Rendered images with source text
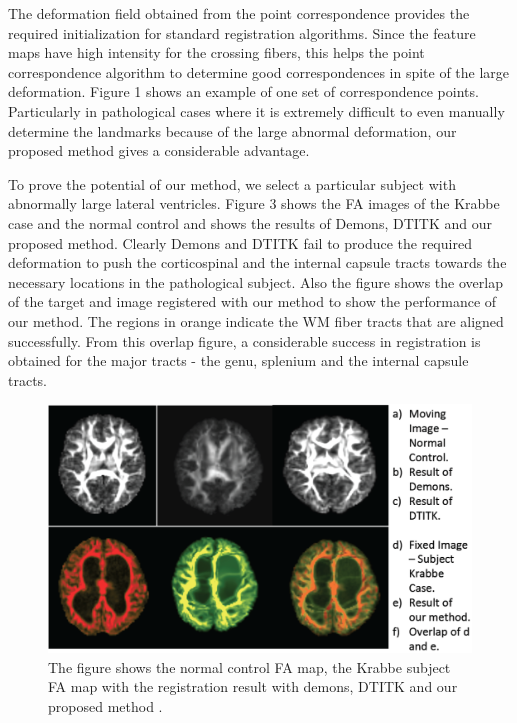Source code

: \documentclass[]{spie}  %
\begin{document}
The deformation field obtained from the point correspondence provides the required initialization for standard registration algorithms. Since the feature maps have high intensity for the crossing fibers, this helps the point correspondence algorithm to determine good correspondences in spite of the large deformation. Figure 1 shows an example of one set of correspondence points. Particularly in pathological cases where it is extremely difficult to even manually determine the landmarks because of the large abnormal deformation, our proposed method gives a considerable advantage.

To prove the potential of our method, we select a particular subject with abnormally large lateral ventricles. Figure 3 shows the FA images of the Krabbe case and the normal control and shows the results of Demons, DTITK and our proposed method. Clearly Demons and DTITK fail to produce the required deformation to push the corticospinal and the internal capsule tracts towards the necessary locations in the pathological subject. Also the figure shows the overlap of the target and image registered with our method to show the performance of our method. The regions in orange indicate the WM fiber tracts that are aligned successfully. From this overlap figure, a considerable success in registration is obtained for the major tracts - the genu, splenium and the internal capsule tracts.
\begin{figure}[t]
\label{fig:RegResult}
\includegraphics[width=1.0\columnwidth]{images/RegResult.png}
\centering
\caption{The figure shows the normal control FA map, the Krabbe subject FA map with the registration result with demons, DTITK and our proposed method . }
\end{figure}
\end{document}
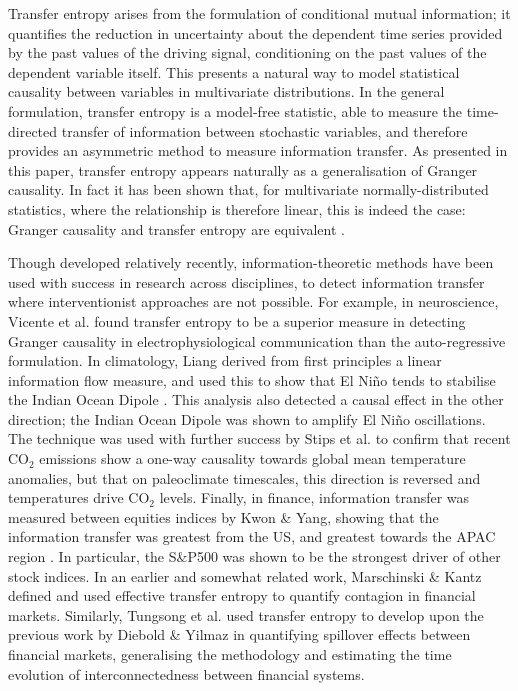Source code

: \documentclass[]{rsos}%
\begin{document}
  Transfer entropy arises from the formulation of conditional mutual information; it quantifies the reduction in uncertainty about the dependent time series provided by the past values of the driving signal, conditioning on the past values of the dependent variable itself. This presents a natural way to model statistical causality between variables in multivariate distributions. In the general formulation, transfer entropy is a model-free statistic, able to measure the time-directed transfer of information between stochastic variables, and therefore provides an asymmetric method to measure information transfer. As presented in this paper, transfer entropy appears naturally as a generalisation of Granger causality. In fact it has been shown that, for multivariate normally-distributed statistics, where the relationship is therefore linear, this is indeed the case: Granger causality and transfer entropy are equivalent \cite{barnett2009granger}.

  Though developed relatively recently, information-theoretic methods have been used with success in research across disciplines, to detect information transfer where interventionist approaches are not possible. For example, in neuroscience, Vicente et al. \cite{vicente2011transfer} found transfer entropy to be a superior measure in {\color{blue} detecting Granger causality} in electrophysiological communication than {\color{blue}the auto-regressive formulation}. In climatology, Liang derived from first principles a linear information flow measure, and used this to show that El Ni\~{n}o tends to stabilise the Indian Ocean Dipole \cite{san2014unraveling}. This analysis also detected a causal effect in the other direction; the Indian Ocean Dipole was shown to amplify El Ni\~{n}o oscillations. The technique was used with further success by Stips et al. \cite{stips2016causal} to confirm that recent CO$_2$ emissions show a one-way causality towards global mean temperature anomalies, but that on paleoclimate timescales, this direction is reversed and temperatures drive CO$_2$ levels. Finally, in finance, information transfer was measured between equities indices by Kwon \& Yang, showing that the information transfer was greatest from the US, and greatest towards the APAC region \cite{kwon2008information}. In particular, the S\&P500 was shown to be the strongest driver of other stock indices. In an earlier and somewhat related work, Marschinski \& Kantz   \cite{Marschinski2002} defined and used effective transfer entropy to quantify contagion in financial markets. Similarly, Tungsong et al. \cite{tungsong2018} used transfer entropy to develop upon the previous work by Diebold \& Yilmaz \cite{diebold2009measuring} in quantifying spillover effects between financial markets, generalising the methodology and estimating the time evolution of interconnectedness between financial systems.
\end{document}
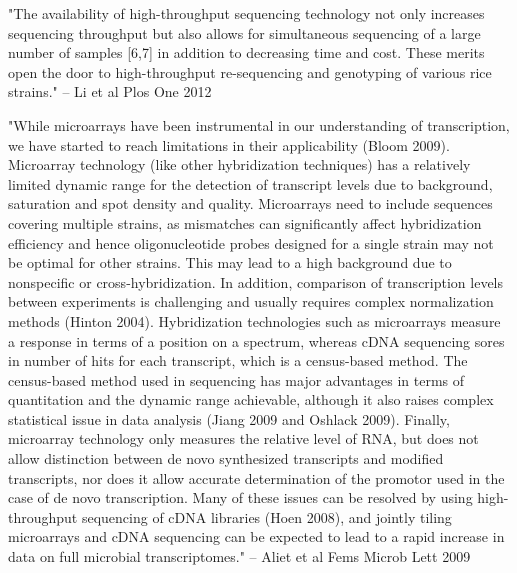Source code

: \documentclass[10pt]{article}
\begin{document}
"The availability of high-throughput sequencing technology not only increases sequencing throughput but also allows for simultaneous sequencing of a large number of samples [6,7] in addition to decreasing time and cost.  These merits open the door to high-throughput re-sequencing and genotyping of various rice strains." -- Li et al Plos One 2012

"While microarrays have been instrumental in our understanding of transcription, we have started to reach limitations in their applicability (Bloom 2009).  Microarray technology (like other hybridization techniques) has a relatively limited dynamic range for the detection of transcript levels due to background, saturation and spot density and quality.  Microarrays need to include sequences covering multiple strains, as mismatches can significantly affect hybridization efficiency and hence oligonucleotide probes designed for a single strain may not be optimal for other strains.  This may lead to a high background due to nonspecific or cross-hybridization.  In addition, comparison of transcription levels between experiments is challenging and usually requires complex normalization methods (Hinton 2004).  Hybridization technologies such as microarrays measure a response in terms of a position on a spectrum, whereas cDNA sequencing sores in number of hits for each transcript, which is a census-based method.  The census-based method used in sequencing has major advantages in terms of quantitation and the dynamic range achievable, although it also raises complex statistical issue in data analysis (Jiang 2009 and Oshlack 2009).  Finally, microarray technology only measures the relative level of RNA, but does not allow distinction between de novo synthesized transcripts and modified transcripts, nor does it allow accurate determination of the promotor used in the case of de novo transcription.  Many of these issues can be resolved by using high-throughput sequencing of cDNA libraries (Hoen 2008), and jointly tiling microarrays and cDNA sequencing can be expected to lead to a rapid increase in data on full microbial transcriptomes."  -- Aliet et al Fems Microb Lett 2009
\end{document}
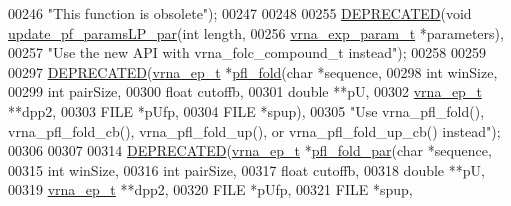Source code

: \begin{DoxyCode}
00246 \textcolor{stringliteral}{"This function is obsolete"});
00247 
00248 
00255 \mbox{\hyperlink{_l_pfold_8h_aab347a3c03fbe8e7319551b9fa0cce4a}{DEPRECATED}}(\textcolor{keywordtype}{void} \mbox{\hyperlink{group__local__pf__fold_gab5aa36df48576d25cd42aea2c0bd021d}{update\_pf\_paramsLP\_par}}(\textcolor{keywordtype}{int}              length,
00256                                        \mbox{\hyperlink{group__energy__parameters_structvrna__exp__param__s}{vrna\_exp\_param\_t}} *parameters),
00257 \textcolor{stringliteral}{"Use the new API with vrna\_folc\_compound\_t instead"});
00258 
00259 
00297 \mbox{\hyperlink{_l_pfold_8h_aab347a3c03fbe8e7319551b9fa0cce4a}{DEPRECATED}}(\mbox{\hyperlink{group__struct__utils_structvrna__elem__prob__s}{vrna\_ep\_t}} *\mbox{\hyperlink{group__local__pf__fold_ga7cdf690583871f9c158a0f91d4785cb6}{pfl\_fold}}(\textcolor{keywordtype}{char}          *sequence,
00298                                \textcolor{keywordtype}{int}           winSize,
00299                                \textcolor{keywordtype}{int}           pairSize,
00300                                \textcolor{keywordtype}{float}         cutoffb,
00301                                \textcolor{keywordtype}{double}        **pU,
00302                                \mbox{\hyperlink{group__struct__utils_structvrna__elem__prob__s}{vrna\_ep\_t}}     **dpp2,
00303                                FILE          *pUfp,
00304                                FILE          *spup),
00305 \textcolor{stringliteral}{"Use vrna\_pfl\_fold(), vrna\_pfl\_fold\_cb(), vrna\_pfl\_fold\_up(), or vrna\_pfl\_fold\_up\_cb() instead"});
00306 
00307 
00314 \mbox{\hyperlink{_l_pfold_8h_aab347a3c03fbe8e7319551b9fa0cce4a}{DEPRECATED}}(\mbox{\hyperlink{group__struct__utils_structvrna__elem__prob__s}{vrna\_ep\_t}} *\mbox{\hyperlink{group__local__pf__fold_gaedf355f07b3d83bc93f98712132571b0}{pfl\_fold\_par}}(\textcolor{keywordtype}{char}              *sequence,
00315                                       \textcolor{keywordtype}{int}               winSize,
00316                                       \textcolor{keywordtype}{int}               pairSize,
00317                                       \textcolor{keywordtype}{float}             cutoffb,
00318                                       \textcolor{keywordtype}{double}            **pU,
00319                                       \mbox{\hyperlink{group__struct__utils_structvrna__elem__prob__s}{vrna\_ep\_t}}         **dpp2,
00320                                       FILE              *pUfp,
00321                                       FILE              *spup,

\end{DoxyCode}
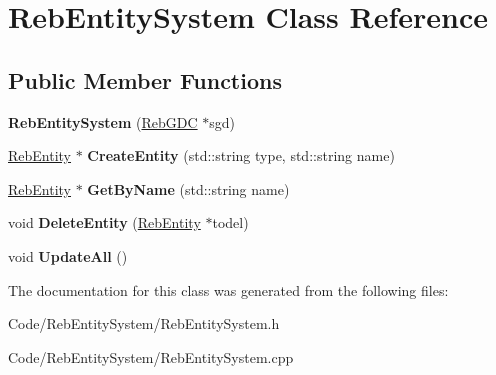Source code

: \hypertarget{class_reb_entity_system}{}\section{Reb\+Entity\+System Class Reference}
\label{class_reb_entity_system}
\subsection*{Public Member Functions}
\begin{DoxyCompactItemize}
\item 
{\bfseries Reb\+Entity\+System} (\hyperlink{class_reb_g_d_c}{Reb\+G\+DC} $\ast$sgd)\hypertarget{class_reb_entity_system_aa32a0be87f9d69e72eb108a7de8e65c9}{}\label{class_reb_entity_system_aa32a0be87f9d69e72eb108a7de8e65c9}

\item 
\hyperlink{class_reb_entity}{Reb\+Entity} $\ast$ {\bfseries Create\+Entity} (std\+::string type, std\+::string name)\hypertarget{class_reb_entity_system_a9a3164b43c924ce1f98da2c3db2e6293}{}\label{class_reb_entity_system_a9a3164b43c924ce1f98da2c3db2e6293}

\item 
\hyperlink{class_reb_entity}{Reb\+Entity} $\ast$ {\bfseries Get\+By\+Name} (std\+::string name)\hypertarget{class_reb_entity_system_af29cbbb2176b4250767e0919b3cf5af1}{}\label{class_reb_entity_system_af29cbbb2176b4250767e0919b3cf5af1}

\item 
void {\bfseries Delete\+Entity} (\hyperlink{class_reb_entity}{Reb\+Entity} $\ast$todel)\hypertarget{class_reb_entity_system_ace78e2f071ec0c8d31fa1ed31e740a0f}{}\label{class_reb_entity_system_ace78e2f071ec0c8d31fa1ed31e740a0f}

\item 
void {\bfseries Update\+All} ()\hypertarget{class_reb_entity_system_a9fdc56228b5c2a446c1a387a8739737d}{}\label{class_reb_entity_system_a9fdc56228b5c2a446c1a387a8739737d}

\end{DoxyCompactItemize}


The documentation for this class was generated from the following files\+:\begin{DoxyCompactItemize}
\item 
Code/\+Reb\+Entity\+System/Reb\+Entity\+System.\+h\item 
Code/\+Reb\+Entity\+System/Reb\+Entity\+System.\+cpp\end{DoxyCompactItemize}
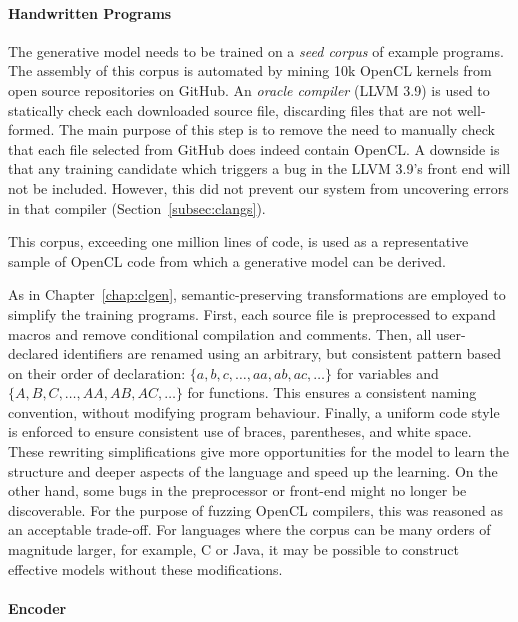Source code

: \paragraph*{Handwritten Programs}

The generative model needs to be trained on a \emph{seed corpus} of example programs. The assembly of this corpus is automated by mining 10k OpenCL kernels from open source repositories on GitHub. An \emph{oracle compiler} (LLVM 3.9) is used to statically check each downloaded source file, discarding files that are not well-formed. The main purpose of this step is to remove the need to manually check that each file selected from GitHub does indeed contain OpenCL. A downside is that any training candidate which triggers a bug in the LLVM 3.9's front end will not be included. However, this did not prevent our system from uncovering errors in that compiler (Section~\ref{subsec:clangs}).

This corpus, exceeding one million lines of code, is used as a representative sample of OpenCL code from which a generative model can be derived.

As in Chapter~\ref{chap:clgen}, semantic-preserving transformations are employed to simplify the training programs. First, each source file is preprocessed to expand macros and remove conditional compilation and comments. Then, all user-declared identifiers are renamed using an arbitrary, but consistent pattern based on their order of declaration: $\{a,\allowbreak b,\allowbreak c,\allowbreak \ldots,\allowbreak aa,\allowbreak ab,\allowbreak ac,\allowbreak \ldots\}$ for variables and $\{A,\allowbreak B,\allowbreak C,\allowbreak \ldots,\allowbreak AA,\allowbreak AB,\allowbreak AC,\allowbreak \ldots\}$ for functions. This ensures a consistent naming convention, without modifying program behaviour. Finally, a uniform code style is enforced to ensure consistent use of braces, parentheses, and white space. These rewriting simplifications give more opportunities for the model to learn the structure and deeper aspects of the language and speed up the learning. On the other hand, some bugs in the preprocessor or front-end might no longer be discoverable. For the purpose of fuzzing OpenCL compilers, this was reasoned as an acceptable trade-off. For languages where the corpus can be many orders of magnitude larger, for example, C or Java, it may be possible to construct effective models without these modifications.


\paragraph*{Encoder}

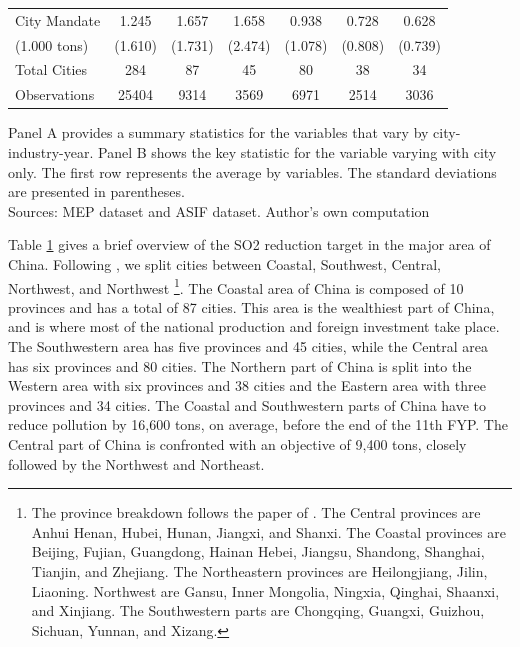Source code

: \documentclass[12pt]{article}
\begin{document}
\begin{table}[hbt!]
{\begin{threeparttable}
\begin{tabular}{l*{6}{c}}
    City Mandate &	1.245&	1.657&	1.658&	0.938&	0.728	&0.628\\
    (1.000 tons)&	(1.610)&	(1.731)&	(2.474)	&(1.078)	&(0.808)	&(0.739)\\
    \bottomrule
    
    Total Cities&	284&	87&	45&	80	&38	&34\\
    Observations &	25404&	9314&	3569&	6971&	2514&	3036\\
    \hline
  \end{tabular}
  \begin{tablenotes}
      \small
      \item Panel A provides a summary statistics for the variables that vary by city-industry-year. Panel B shows the key statistic for the variable varying with city only. The first row represents the average by variables. The standard deviations are presented in parentheses. \\
      Sources: MEP dataset and ASIF dataset. Author's own computation 
    \end{tablenotes}
\label{tab:table1}
\end{threeparttable}}
\end{table} 

Table \ref{tab:table1} gives a brief overview of the SO2 reduction target in the major area of China. Following \cite{Wu2017-bl}, we split cities between Coastal, Southwest, Central, Northwest, and Northwest \footnote{The province breakdown follows the paper of \cite{Wu2017-bl}. The Central provinces are Anhui
Henan, Hubei, Hunan, Jiangxi, and Shanxi. The Coastal provinces are Beijing, Fujian, Guangdong, Hainan Hebei, Jiangsu, Shandong, Shanghai, Tianjin, and Zhejiang. The Northeastern provinces are Heilongjiang, Jilin, Liaoning. Northwest are Gansu, Inner Mongolia, Ningxia, Qinghai, Shaanxi, and Xinjiang. The Southwestern parts are Chongqing, Guangxi, Guizhou, Sichuan, Yunnan, and Xizang.}. The Coastal area of China is composed of 10 provinces and has a total of 87 cities. This area is the wealthiest part of China, and is where most of the national production and foreign investment take place. The Southwestern area has five provinces and 45 cities, while the Central area has six provinces and 80 cities. The Northern part of China is split into the Western area with six provinces and 38 cities and the Eastern area with three provinces and 34 cities. The Coastal and Southwestern parts of China have to reduce pollution by 16,600 tons, on average, before the end of the 11th FYP. The Central part of China is confronted with an objective of 9,400 tons, closely followed by the Northwest and Northeast.
\end{document}
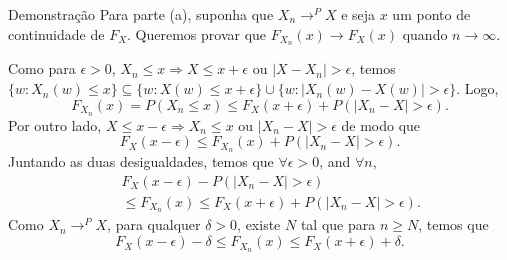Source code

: \begin{frame}
\begin{block}{Demonstração}
Para parte (a), suponha que $X_n\rightarrow^P X$ e seja $x$ um
ponto de continuidade de $F_X$. Queremos provar que
$F_{X_n}(x)\rightarrow F_X(x)$ quando $n\rightarrow\infty$.

Como para $\epsilon>0$, $X_n\leq x \Rightarrow X\leq x+\epsilon$ ou
$|X-X_n|>\epsilon$, temos $\{w:X_n(w)\leq x\}\subseteq \{w:X(w)\leq
x+\epsilon\}\cup\{w:|X_n(w)-X(w)|>\epsilon\}$. Logo,
%
$$F_{X_n}(x)=P(X_n\leq x)\leq F_X(x+\epsilon)+P(|X_n-X|>\epsilon).$$
%
%
%
Por outro lado, $X\leq x-\epsilon\Rightarrow X_n\leq x$ ou
$|X_n-X|>\epsilon$ de modo que
%
$$F_X(x-\epsilon)\leq F_{X_n}(x)+P(|X_n-X|>\epsilon).$$
Juntando as duas desigualdades, temos que $\forall\epsilon>0$, and
$\forall n$,
%
\begin{eqnarray}
& & F_X(x-\epsilon)-P(|X_n-X|>\epsilon) \nonumber\\
& & \leq F_{X_n}(x)\leq F_X(x+\epsilon)+P(|X_n-X|>\epsilon).\nonumber
\end{eqnarray}
%
%
%
%
Como $X_n\rightarrow^P X$, para qualquer $\delta>0$, existe $N$ tal
que para $n\geq N$, temos que
$$F_X(x-\epsilon)-\delta \leq F_{X_n}(x)\leq F_X(x+\epsilon)+\delta.$$
%
\end{block}
\end{frame}

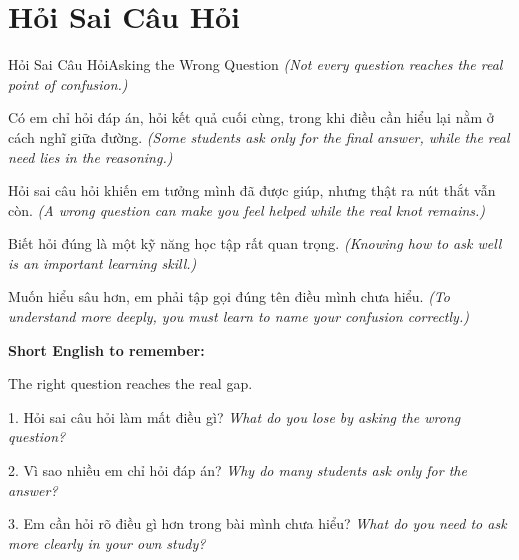 \section{Hỏi Sai Câu Hỏi}
\begin{truyen}{Hỏi Sai Câu Hỏi}{Asking the Wrong Question}
\textit{(Not every question reaches the real point of confusion.)}

Có em chỉ hỏi đáp án, hỏi kết quả cuối cùng, trong khi điều cần hiểu lại nằm ở cách nghĩ giữa đường.
\textit{(Some students ask only for the final answer, while the real need lies in the reasoning.)}

Hỏi sai câu hỏi khiến em tưởng mình đã được giúp, nhưng thật ra nút thắt vẫn còn.
\textit{(A wrong question can make you feel helped while the real knot remains.)}

Biết hỏi đúng là một kỹ năng học tập rất quan trọng.
\textit{(Knowing how to ask well is an important learning skill.)}
\end{truyen}

\begin{baihoc}
Muốn hiểu sâu hơn, em phải tập gọi đúng tên điều mình chưa hiểu.
\textit{(To understand more deeply, you must learn to name your confusion correctly.)}
\end{baihoc}

\begin{ghinhoanh}
\textbf{Short English to remember:}

The right question reaches the real gap.

\end{ghinhoanh}

\begin{tuhocnhanh}
1. Hỏi sai câu hỏi làm mất điều gì? \textit{What do you lose by asking the wrong question?}

2. Vì sao nhiều em chỉ hỏi đáp án? \textit{Why do many students ask only for the answer?}

3. Em cần hỏi rõ điều gì hơn trong bài mình chưa hiểu? \textit{What do you need to ask more clearly in your own study?}
\end{tuhocnhanh}
\ngancach


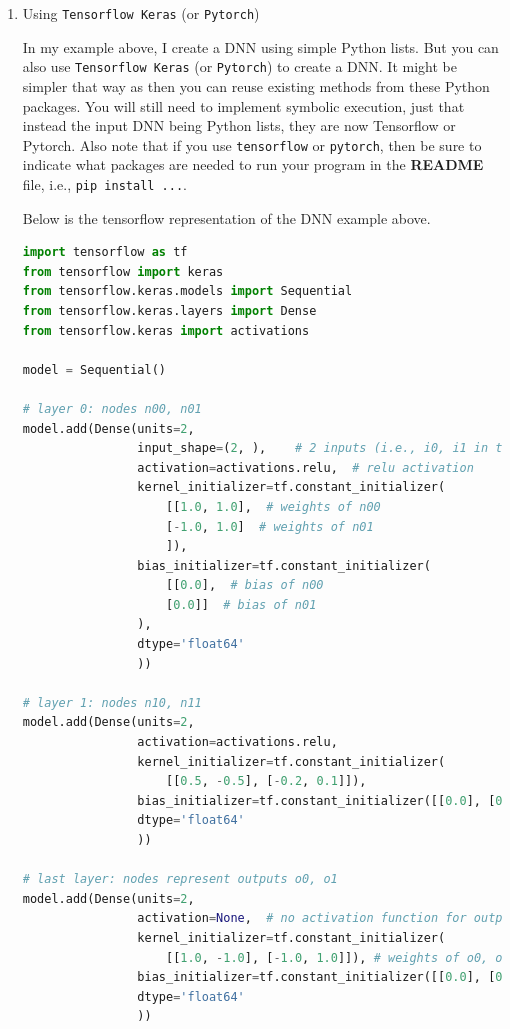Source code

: \documentclass[oneside,11pt,dvipsnames]{book}
\numberwithin{equation}{section}
\theoremstyle{definition}
\theoremstyle{remark}
\begin{document}
\begin{enumerate}[label=\arabic*.]
\item Using \texttt{Tensorflow Keras} (or \texttt{Pytorch})

In my example above, I create a DNN using simple Python lists.  But you can also use \texttt{Tensorflow Keras} (or \texttt{Pytorch}) to create a DNN.  It might be simpler that way as then you can reuse existing methods from these Python packages.  You will still need to implement symbolic execution, just that instead the input DNN being Python lists, they are now Tensorflow or Pytorch.  Also note that if you use \texttt{tensorflow} or \texttt{pytorch}, then be sure to indicate what packages are needed to run your program in the \textbf{README} file, i.e., \texttt{pip install ...}.

Below is the tensorflow representation of the DNN example above. 

\begin{lstlisting}[language=Python]
import tensorflow as tf
from tensorflow import keras
from tensorflow.keras.models import Sequential
from tensorflow.keras.layers import Dense
from tensorflow.keras import activations

model = Sequential()

# layer 0: nodes n00, n01
model.add(Dense(units=2,
                input_shape=(2, ),    # 2 inputs (i.e., i0, i1 in the Figure)
                activation=activations.relu,  # relu activation
                kernel_initializer=tf.constant_initializer(
                    [[1.0, 1.0],  # weights of n00
                    [-1.0, 1.0]  # weights of n01
                    ]),
                bias_initializer=tf.constant_initializer(
                    [[0.0],  # bias of n00
                    [0.0]]  # bias of n01
                ), 
                dtype='float64'
                ))

# layer 1: nodes n10, n11
model.add(Dense(units=2,
                activation=activations.relu,
                kernel_initializer=tf.constant_initializer(
                    [[0.5, -0.5], [-0.2, 0.1]]),
                bias_initializer=tf.constant_initializer([[0.0], [0.0]]),
                dtype='float64'
                ))

# last layer: nodes represent outputs o0, o1
model.add(Dense(units=2,
                activation=None,  # no activation function for output nodes
                kernel_initializer=tf.constant_initializer(
                    [[1.0, -1.0], [-1.0, 1.0]]), # weights of o0, o1
                bias_initializer=tf.constant_initializer([[0.0], [0.0]]),  # bias of o0, o1
                dtype='float64'
                ))
\end{lstlisting}
\end{enumerate}
\end{document}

TRY IT —
Only lines that hold the string "cutoffb" belong in the answer, so copy every one of them from the records.

ANSWER —
00300                                \textcolor{keywordtype}{float}         cutoffb,
00317                                       \textcolor{keywordtype}{float}             cutoffb,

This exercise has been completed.